Incidents of deliberate GNSS interference are on the rise, wih attacks happening daily worldwide. Disruptions threaten safe operations of energy grids, banking infrastructure, emergency transportation and civil aviation, with an outage potentially costing billions of euros daily for Europe.

Jammertest. In a complex coordination exercise among seven Norwegian public authorities and facilitator Testnor, Jammertest organisers broadcast real satellite navigation interference for participants to observe how their equipment (on vehicles, drones, aircrafts, helicopters and vessels responds.
At nearly 70 degrees North and 300 km inside the Arctic Circle, the small village of Bleik on the island of Andøya offers the ideal setting for Jammertest. To the east, towering mountains act as natural barriers that contain disruptive signals, minimising their impact on civil society. To the west, its open coastline allows signals to be transmitted over the sea, supporting maritime participants in addition to air and land users.
The event’s test catalogue is extensive. Organisers simulate everything from simple handheld jamming to complex multi-source attacks launched from several locations simultaneously, including from mountaintops. “The goal is that every receiver is knocked out at some point during the campaign,” explains Tomas Levin, senior principal engineer at Norwegian Public Roads Administration and head of Jammertest.
“At Jammertest, the full GNSS chain sits along a table, from chip manufacturers to those developing the algorithms that run on them, to the companies building products around those chips and the ones integrating these products into larger systems,” Levin said.

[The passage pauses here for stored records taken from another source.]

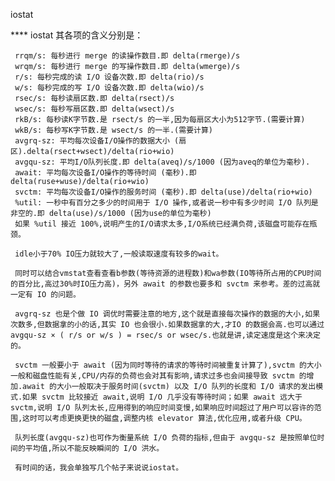 iostat


**** iostat
     其各项的含义分别是：

     rrqm/s: 每秒进行 merge 的读操作数目.即 delta(rmerge)/s
     wrqm/s: 每秒进行 merge 的写操作数目.即 delta(wmerge)/s
     r/s: 每秒完成的读 I/O 设备次数.即 delta(rio)/s
     w/s: 每秒完成的写 I/O 设备次数.即 delta(wio)/s
     rsec/s: 每秒读扇区数.即 delta(rsect)/s
     wsec/s: 每秒写扇区数.即 delta(wsect)/s
     rkB/s: 每秒读K字节数.是 rsect/s 的一半,因为每扇区大小为512字节.(需要计算)
     wkB/s: 每秒写K字节数.是 wsect/s 的一半.(需要计算)
     avgrq-sz: 平均每次设备I/O操作的数据大小 (扇区).delta(rsect+wsect)/delta(rio+wio)
     avgqu-sz: 平均I/O队列长度.即 delta(aveq)/s/1000 (因为aveq的单位为毫秒).
     await: 平均每次设备I/O操作的等待时间 (毫秒).即 delta(ruse+wuse)/delta(rio+wio)
     svctm: 平均每次设备I/O操作的服务时间 (毫秒).即 delta(use)/delta(rio+wio)
     %util: 一秒中有百分之多少的时间用于 I/O 操作,或者说一秒中有多少时间 I/O 队列是非空的.即 delta(use)/s/1000 (因为use的单位为毫秒)
     如果 %util 接近 100%,说明产生的I/O请求太多,I/O系统已经满负荷,该磁盘可能存在瓶颈。

     idle小于70% IO压力就较大了,一般读取速度有较多的wait。

     同时可以结合vmstat查看查看b参数(等待资源的进程数)和wa参数(IO等待所占用的CPU时间的百分比,高过30%时IO压力高)，另外 await 的参数也要多和 svctm 来参考。差的过高就一定有 IO 的问题。

     avgrq-sz 也是个做 IO 调优时需要注意的地方,这个就是直接每次操作的数据的大小,如果次数多,但数据拿的小的话,其实 IO 也会很小.如果数据拿的大,才IO 的数据会高.也可以通过 avgqu-sz × ( r/s or w/s ) = rsec/s or wsec/s.也就是讲,读定速度是这个来决定的。

     svctm 一般要小于 await (因为同时等待的请求的等待时间被重复计算了),svctm 的大小一般和磁盘性能有关,CPU/内存的负荷也会对其有影响,请求过多也会间接导致 svctm 的增加.await 的大小一般取决于服务时间(svctm) 以及 I/O 队列的长度和 I/O 请求的发出模式.如果 svctm 比较接近 await,说明 I/O 几乎没有等待时间；如果 await 远大于 svctm,说明 I/O 队列太长,应用得到的响应时间变慢,如果响应时间超过了用户可以容许的范围,这时可以考虑更换更快的磁盘,调整内核 elevator 算法,优化应用,或者升级 CPU。

     队列长度(avgqu-sz)也可作为衡量系统 I/O 负荷的指标,但由于 avgqu-sz 是按照单位时间的平均值,所以不能反映瞬间的 I/O 洪水。

     有时间的话，我会单独写几个帖子来说说iostat。
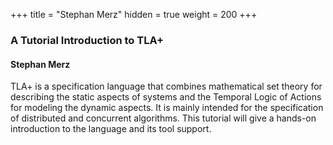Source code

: +++
title = "Stephan Merz"
hidden = true
weight = 200
+++

### A Tutorial Introduction to TLA+

#### Stephan Merz

TLA+ is a specification language that combines mathematical set theory for describing the static aspects of systems and the Temporal Logic of Actions for modeling the dynamic aspects. It is mainly intended for the specification of distributed and concurrent algorithms. This tutorial will give a hands-on introduction to the language and its tool support.
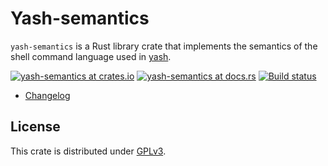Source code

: # Yash-semantics

`yash-semantics` is a Rust library crate that implements the semantics of the
shell command language used in [yash](../README.md).

[![yash-semantics at crates.io](https://img.shields.io/crates/v/yash-semantics.svg)](https://crates.io/crates/yash-semantics)
[![yash-semantics at docs.rs](https://docs.rs/yash-semantics/badge.svg)](https://docs.rs/yash-semantics)
[![Build status](https://github.com/magicant/yash-rs/actions/workflows/ci.yml/badge.svg)](https://github.com/magicant/yash-rs/actions/workflows/ci.yml)

- [Changelog](CHANGELOG.md)

## License

This crate is distributed under [GPLv3](LICENSE-GPL).
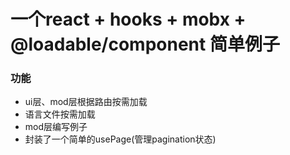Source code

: # 一个react + hooks + mobx + @loadable/component 简单例子

### 功能
* ui层、mod层根据路由按需加载
* 语言文件按需加载
* mod层编写例子
* 封装了一个简单的usePage(管理pagination状态)

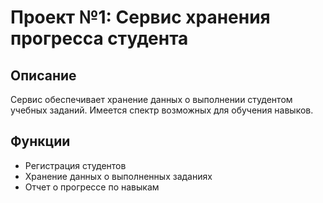 # Проект №1: Сервис хранения прогресса студента

## Описание
Сервис обеспечивает хранение данных о выполнении студентом учебных заданий. Имеется спектр возможных для обучения навыков.

## Функции
- Регистрация студентов
- Хранение данных о выполненных заданиях
- Отчет о прогрессе по навыкам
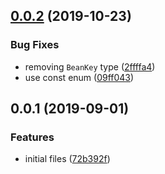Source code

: ## [0.0.2](https://github.com/gavar/mvcs/compare/v/injector/0.0.1...v/injector/0.0.2) (2019-10-23)


### Bug Fixes

* removing `BeanKey` type ([2ffffa4](https://github.com/gavar/mvcs/commit/2ffffa4))
* use const enum ([09ff043](https://github.com/gavar/mvcs/commit/09ff043))

## 0.0.1 (2019-09-01)


### Features

* initial files ([72b392f](https://github.com/gavar/mvcs/commit/72b392f))
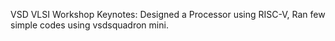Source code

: VSD VLSI Workshop
Keynotes:
Designed a Processor using RISC-V, 
Ran few simple codes using vsdsquadron mini.
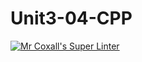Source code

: # Unit3-04-CPP

[![Mr Coxall's Super Linter](https://github.com/ICS3U-Programming-ChristopherD/Unit3-04-CPP/workflows/Mr%20Coxall's%20Super%20Linter/badge.svg)](https://github.com/ICS3U-Programming-ChristopherD/Unit3-04-CPP/actions/)
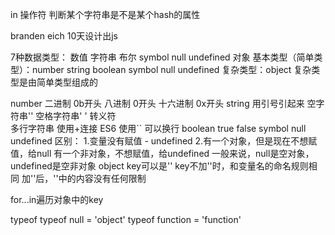 in 操作符  判断某个字符串是不是某个hash的属性

branden eich 10天设计出js

7种数据类型：
数值 字符串 布尔 symbol null undefined 对象
基本类型（简单类型）：number string boolean symbol null undefined
复杂类型：object
复杂类型是由简单类型组成的

number
二进制 0b开头
八进制 0开头
十六进制 0x开头
string
用引号引起来 空字符串'' 空格字符串' '
转义符 \
多行字符串 使用+连接
ES6 使用`` 可以换行
boolean true false
symbol
null
undefined
区别：
1.变量没有赋值 - undefined
2.有一个对象，但是现在不想赋值，给null
  有一个非对象，不想赋值，给undefined
一般来说，null是空对象，undefined是空非对象
object
key可以是''
key不加''时，和变量名的命名规则相同
加''后，''中的内容没有任何限制

for...in遍历对象中的key

typeof
typeof null = 'object'
typeof function = 'function'

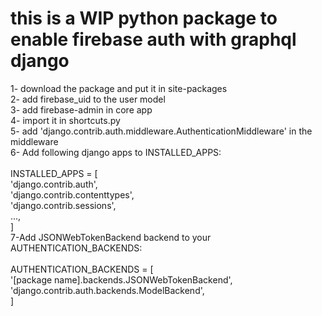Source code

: # this is a WIP python package to enable firebase auth with graphql django <br>
1- download the package and put it in site-packages<br>
2- add firebase_uid to the user model<br>
3- add firebase-admin in core app<br>
4- import it in shortcuts.py<br>
5- add 'django.contrib.auth.middleware.AuthenticationMiddleware' in the middleware<br>
6- Add following django apps to INSTALLED_APPS:<br>
<br>
INSTALLED_APPS = [<br>
    'django.contrib.auth',<br>
    'django.contrib.contenttypes',<br>
    'django.contrib.sessions',<br>
    ...,<br>
]<br>
7-Add JSONWebTokenBackend backend to your AUTHENTICATION_BACKENDS:<br>
<br>
AUTHENTICATION_BACKENDS = [<br>
    '[package name].backends.JSONWebTokenBackend',<br>
    'django.contrib.auth.backends.ModelBackend',<br>
]<br>
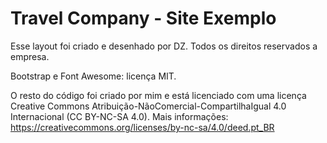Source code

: Travel Company - Site Exemplo
=============================

Esse layout foi criado e desenhado por DZ. Todos os direitos reservados a empresa.

Bootstrap e Font Awesome: licença MIT.

O resto do código foi criado por mim e está licenciado com uma licença Creative Commons Atribuição-NãoComercial-CompartilhaIgual 4.0 Internacional (CC BY-NC-SA 4.0). Mais informações: https://creativecommons.org/licenses/by-nc-sa/4.0/deed.pt_BR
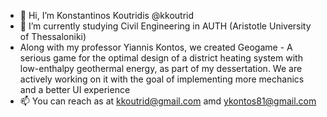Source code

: - 👋 Hi, I’m Konstantinos Koutridis @kkoutrid
- 🌱 I’m currently studying Civil Engineering in AUTH (Aristotle University of Thessaloniki)
- Along with my professor Yiannis Kontos, we created Geogame - A serious game for the optimal design of a district heating system with low-enthalpy geothermal energy, as part of my dessertation. We are actively working on it with the goal of implementing more mechanics and a better UI experience 
- 📫 You can reach as at  kkoutrid@gmail.com amd ykontos81@gmail.com

<!---
kkoutrid/kkoutrid is a ✨ special ✨ repository because its `README.md` (this file) appears on your GitHub profile.
You can click the Preview link to take a look at your changes.
--->
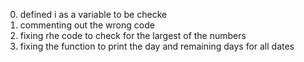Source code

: 0. defined  i as a variable to be checke
1. commenting out the wrong code
2. fixing rhe code to check for the largest of the numbers
3. fixing the function to print the day and remaining days for all dates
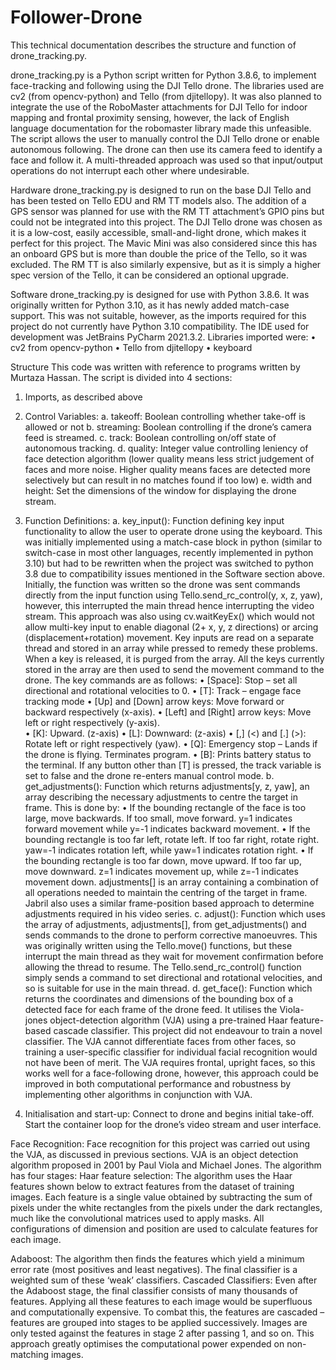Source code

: # Follower-Drone

This technical documentation describes the structure and function of drone_tracking.py.

drone_tracking.py is a Python script written for Python 3.8.6, to implement face-tracking and
following using the DJI Tello drone. The libraries used are cv2 (from opencv-python) and Tello (from
djitellopy). It was also planned to integrate the use of the RoboMaster attachments for DJI Tello for
indoor mapping and frontal proximity sensing, however, the lack of English language documentation
for the robomaster library made this unfeasible. The script allows the user to manually control the DJI
Tello drone or enable autonomous following. The drone can then use its camera feed to identify a face
and follow it. A multi-threaded approach was used so that input/output operations do not interrupt
each other where undesirable.

Hardware
drone_tracking.py is designed to run on the base DJI Tello and has been tested on Tello EDU and RM
TT models also. The addition of a GPS sensor was planned for use with the RM TT attachment’s
GPIO pins but could not be integrated into this project.
The DJI Tello drone was chosen as it is a low-cost, easily accessible, small-and-light drone, which
makes it perfect for this project. The Mavic Mini was also considered since this has an onboard GPS
but is more than double the price of the Tello, so it was excluded. The RM TT is also similarly
expensive, but as it is simply a higher spec version of the Tello, it can be considered an optional
upgrade.

Software
drone_tracking.py is designed for use with Python 3.8.6. It was originally written for Python 3.10, as
it has newly added match-case support. This was not suitable, however, as the imports required for
this project do not currently have Python 3.10 compatibility. The IDE used for development was
JetBrains PyCharm 2021.3.2.
Libraries imported were:
• cv2 from opencv-python
• Tello from djitellopy
• keyboard

Structure
This code was written with reference to programs written by Murtaza Hassan.
The script is divided into 4 sections:
1. Imports, as described above

2. Control Variables:
a. takeoff: Boolean controlling whether take-off is allowed or not
b. streaming: Boolean controlling if the drone’s camera feed is streamed.
c. track: Boolean controlling on/off state of autonomous tracking.
d. quality: Integer value controlling leniency of face detection algorithm (lower quality
means less strict judgement of faces and more noise. Higher quality means faces are
detected more selectively but can result in no matches found if too low)
e. width and height: Set the dimensions of the window for displaying the drone stream.

3. Function Definitions:
a. key_input(): Function defining key input functionality to allow the user to operate
drone using the keyboard. This was initially implemented using a match-case block in
python (similar to switch-case in most other languages, recently implemented in
python 3.10) but had to be rewritten when the project was switched to python 3.8 due
to compatibility issues mentioned in the Software section above.
Initially, the function was written so the drone was sent commands directly from the
input function using Tello.send_rc_control(y, x, z, yaw), however, this interrupted the
main thread hence interrupting the video stream. This approach was also using
cv.waitKeyEx() which would not allow multi-key input to enable diagonal (2+ x, y, z
directions) or arcing (displacement+rotation) movement.
Key inputs are read on a separate thread and stored in an array while pressed to
remedy these problems. When a key is released, it is purged from the array. All the
keys currently stored in the array are then used to send the movement command to the
drone.
The key commands are as follows:
• [Space]: Stop – set all directional and rotational velocities to 0.
• [T]: Track – engage face tracking mode
• [Up] and [Down] arrow keys: Move forward or backward respectively
(x-axis).
• [Left] and [Right] arrow keys: Move left or right respectively (y-axis).  
• [K]: Upward. (z-axis)
• [L]: Downward: (z-axis)
• [,] (<) and [.] (>): Rotate left or right respectively (yaw).
• [Q]: Emergency stop – Lands if the drone is flying. Terminates program.
• [B]: Prints battery status to the terminal.
If any button other than [T] is pressed, the track variable is set to false and the
drone re-enters manual control mode.
b. get_adjustments(): Function which returns adjustments[y, z, yaw], an array describing
the necessary adjustments to centre the target in frame.
This is done by:
• If the bounding rectangle of the face is too large, move backwards. If too
small, move forward. y=1 indicates forward movement while y=-1 indicates
backward movement.
• If the bounding rectangle is too far left, rotate left. If too far right, rotate right.
yaw=-1 indicates rotation left, while yaw=1 indicates rotation right.
• If the bounding rectangle is too far down, move upward. If too far up, move
downward. z=1 indicates movement up, while z=-1 indicates movement
down.
adjustments[] is an array containing a combination of all operations needed to
maintain the centring of the target in frame. Jabril also uses a similar frame-position
based approach to determine adjustments required in his video series.
c. adjust(): Function which uses the array of adjustments, adjustments[], from
get_adjustments() and sends commands to the drone to perform corrective
manoeuvres.
This was originally written using the Tello.move() functions, but these interrupt the
main thread as they wait for movement confirmation before allowing the thread to
resume. The Tello.send_rc_control() function simply sends a command to set
directional and rotational velocities, and so is suitable for use in the main thread.
d. get_face(): Function which returns the coordinates and dimensions of the bounding
box of a detected face for each frame of the drone feed. It utilises the Viola-jones
object-detection algorithm (VJA) using a pre-trained Haar feature-based cascade classifier. This project did not endeavour to train a novel classifier. The VJA cannot
differentiate faces from other faces, so training a user-specific classifier for individual
facial recognition would not have been of merit. The VJA requires frontal, upright
faces, so this works well for a face-following drone, however, this approach could be
improved in both computational performance and robustness by implementing other
algorithms in conjunction with VJA.

4. Initialisation and start-up: Connect to drone and begins initial take-off. Start the container
loop for the drone’s video stream and user interface.


Face Recognition:
Face recognition for this project was carried out using the VJA, as discussed in previous sections.
VJA is an object detection algorithm proposed in 2001 by Paul Viola and Michael Jones. The
algorithm has four stages:
Haar feature selection:
The algorithm uses the Haar features shown below to extract features from the dataset of training
images. Each feature is a single value obtained by subtracting the sum of pixels under the white
rectangles from the pixels under the dark rectangles, much like the convolutional matrices used to
apply masks. All configurations of dimension and position are used to calculate features for each
image.

Adaboost:
The algorithm then finds the features which yield a minimum error rate (most positives and least
negatives). The final classifier is a weighted sum of these ‘weak’ classifiers.
Cascaded Classifiers:
Even after the Adaboost stage, the final classifier consists of many thousands of features. Applying
all these features to each image would be superfluous and computationally expensive. To combat this,
the features are cascaded – features are grouped into stages to be applied successively. Images are
only tested against the features in stage 2 after passing 1, and so on. This approach greatly optimises
the computational power expended on non-matching images.
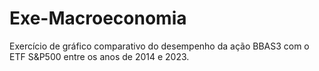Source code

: # Exe-Macroeconomia 

Exercício de gráfico comparativo do desempenho da ação BBAS3 com o ETF S&P500 entre os anos de 2014 e 2023.
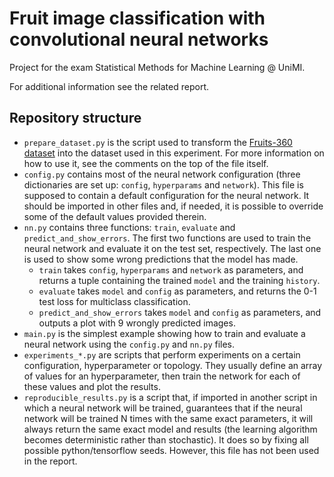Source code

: # Fruit image classification with convolutional neural networks

Project for the exam Statistical Methods for Machine Learning @ UniMI.

For additional information see the related report.

## Repository structure

- `prepare_dataset.py` is the script used to transform the [Fruits-360 dataset](https://github.com/Horea94/Fruit-Images-Dataset) into the dataset used in this experiment. For more information on how to use it, see the comments on the top of the file itself.
- `config.py` contains most of the neural network configuration (three dictionaries are set up: `config`, `hyperparams` and `network`). This file is supposed to contain a default configuration for the neural network. It should be imported in other files and, if needed, it is possible to override some of the default values provided therein.
- `nn.py` contains three functions: `train`, `evaluate` and `predict_and_show_errors`. The first two functions are used to train the neural network and evaluate it on the test set, respectively. The last one is used to show some wrong predictions that the model has made.
  - `train` takes `config`, `hyperparams` and `network` as parameters, and returns a tuple containing the trained `model` and the training `history`.
  - `evaluate` takes `model` and `config` as parameters, and returns the 0-1 test loss for multiclass classification.
  - `predict_and_show_errors` takes `model` and `config` as parameters, and outputs a plot with 9 wrongly predicted images.
- `main.py` is the simplest example showing how to train and evaluate a neural network using the `config.py` and `nn.py` files.
- `experiments_*.py` are scripts that perform experiments on a certain configuration, hyperparameter or topology. They usually define an array of values for an hyperparameter, then train the network for each of these values and plot the results.
- `reproducible_results.py` is a script that, if imported in another script in which a neural network will be trained, guarantees that if the neural network will be trained N times with the same exact parameters, it will always return the same exact model and results (the learning algorithm becomes deterministic rather than stochastic). It does so by fixing all possible python/tensorflow seeds. However, this file has not been used in the report.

ESA engineers arrived with several missions. As in previous years, the team tested the robustness of EGNOS and Galileo signals when picked by a range of antennas, from simple mass-market ones found in smartphones to military-grade antennas, both stationary and mounted on a moving van.
A key objective was to test the performance of novel receiver technologies developed under various ESA programs, comparing them to current technologies. The team also tested equipment provided by industrial partners under ESA’s Third-Party services.
More than 100 TB of data were recorded and will support internal research. Moreover, these data can now be replayed at the ESA Navigation Laboratory, allowing industry to analyse how new equipment responds to real-world interference scenarios. (If you are interested in using ESA’s NavLab testing and consultancy services, fill out the contact form on the Consultancy and Testing page).
Finally, ESA also oversaw tests of new EGNOS ground receivers being developed by European industry under Horizon2020 and Horizon Europe programmes. These receivers aim to improve the system’s robustness in its next generation.

Several projects tested at Jammertest by other participants were funded through NAVISP, highlighting the agency’s role in fostering innovation across the GNSS ecosystem.
“Jammertest is a unique opportunity,” concludes Derambure. “Here we have the edge of technology, the edge of testing scenarios. There is nowhere else where we can test this material in real conditions. I believe Jammertest will become a mandatory step for any new satellite navigation receiver technology.”